DATA FOR THE TASK:
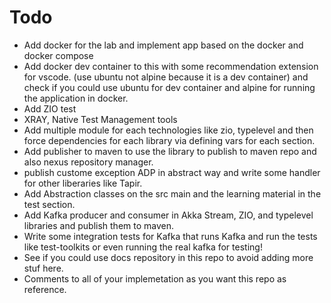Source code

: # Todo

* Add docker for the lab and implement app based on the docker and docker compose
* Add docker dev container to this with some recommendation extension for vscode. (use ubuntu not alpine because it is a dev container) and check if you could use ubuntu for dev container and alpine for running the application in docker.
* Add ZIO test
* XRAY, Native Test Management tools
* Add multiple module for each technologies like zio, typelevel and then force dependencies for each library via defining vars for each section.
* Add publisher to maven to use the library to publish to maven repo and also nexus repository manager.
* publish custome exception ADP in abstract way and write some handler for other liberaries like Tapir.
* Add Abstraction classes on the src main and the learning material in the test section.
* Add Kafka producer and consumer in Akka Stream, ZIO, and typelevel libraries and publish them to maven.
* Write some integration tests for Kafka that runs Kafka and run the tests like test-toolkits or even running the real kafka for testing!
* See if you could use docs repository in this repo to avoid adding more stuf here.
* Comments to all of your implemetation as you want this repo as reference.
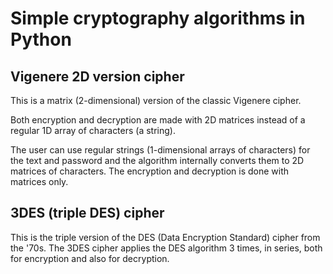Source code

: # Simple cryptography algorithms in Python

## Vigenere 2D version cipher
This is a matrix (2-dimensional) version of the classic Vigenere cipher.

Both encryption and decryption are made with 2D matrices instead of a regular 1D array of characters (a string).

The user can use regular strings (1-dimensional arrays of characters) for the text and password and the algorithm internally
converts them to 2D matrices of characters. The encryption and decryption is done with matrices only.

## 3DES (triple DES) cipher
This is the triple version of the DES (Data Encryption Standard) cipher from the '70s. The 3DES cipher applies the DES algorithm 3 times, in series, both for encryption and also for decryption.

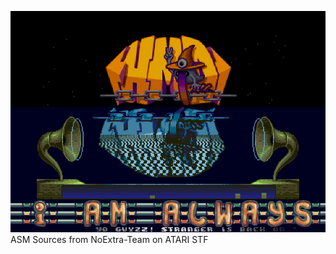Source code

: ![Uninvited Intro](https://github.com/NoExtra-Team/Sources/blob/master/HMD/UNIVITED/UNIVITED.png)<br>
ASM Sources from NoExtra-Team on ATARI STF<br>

...

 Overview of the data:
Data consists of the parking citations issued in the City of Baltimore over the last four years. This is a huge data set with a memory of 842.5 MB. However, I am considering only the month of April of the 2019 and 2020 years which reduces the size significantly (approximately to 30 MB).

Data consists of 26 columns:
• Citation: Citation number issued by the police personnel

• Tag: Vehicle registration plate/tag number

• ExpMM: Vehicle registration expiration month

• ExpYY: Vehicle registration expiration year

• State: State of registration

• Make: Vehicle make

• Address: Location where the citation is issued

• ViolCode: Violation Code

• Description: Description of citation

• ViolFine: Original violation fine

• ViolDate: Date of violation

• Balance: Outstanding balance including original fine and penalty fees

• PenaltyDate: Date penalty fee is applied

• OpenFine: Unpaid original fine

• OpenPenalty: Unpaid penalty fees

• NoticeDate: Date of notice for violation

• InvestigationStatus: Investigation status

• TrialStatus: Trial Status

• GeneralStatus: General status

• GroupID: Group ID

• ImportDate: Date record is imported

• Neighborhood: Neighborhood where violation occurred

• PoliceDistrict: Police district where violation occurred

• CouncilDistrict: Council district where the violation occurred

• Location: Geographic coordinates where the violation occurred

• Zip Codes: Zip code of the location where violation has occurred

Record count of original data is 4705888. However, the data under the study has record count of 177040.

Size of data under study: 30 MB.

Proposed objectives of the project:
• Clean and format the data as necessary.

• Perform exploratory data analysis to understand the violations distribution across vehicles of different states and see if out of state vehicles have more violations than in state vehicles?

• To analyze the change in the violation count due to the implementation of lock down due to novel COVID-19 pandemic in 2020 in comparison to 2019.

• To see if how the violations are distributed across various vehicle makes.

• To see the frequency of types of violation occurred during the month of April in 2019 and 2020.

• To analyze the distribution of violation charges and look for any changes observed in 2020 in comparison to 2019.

--

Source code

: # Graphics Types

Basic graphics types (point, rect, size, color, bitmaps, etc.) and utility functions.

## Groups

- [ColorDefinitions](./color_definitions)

EXERCISE PROMPT:
From the records above, transcribe without alteration every line from the one with "Neighborhood where violation occurred" to the one with "violation has occurred", inclusive.

ANSWER SECTION:
• Neighborhood: Neighborhood where violation occurred

• PoliceDistrict: Police district where violation occurred

• CouncilDistrict: Council district where the violation occurred

• Location: Geographic coordinates where the violation occurred

• Zip Codes: Zip code of the location where violation has occurred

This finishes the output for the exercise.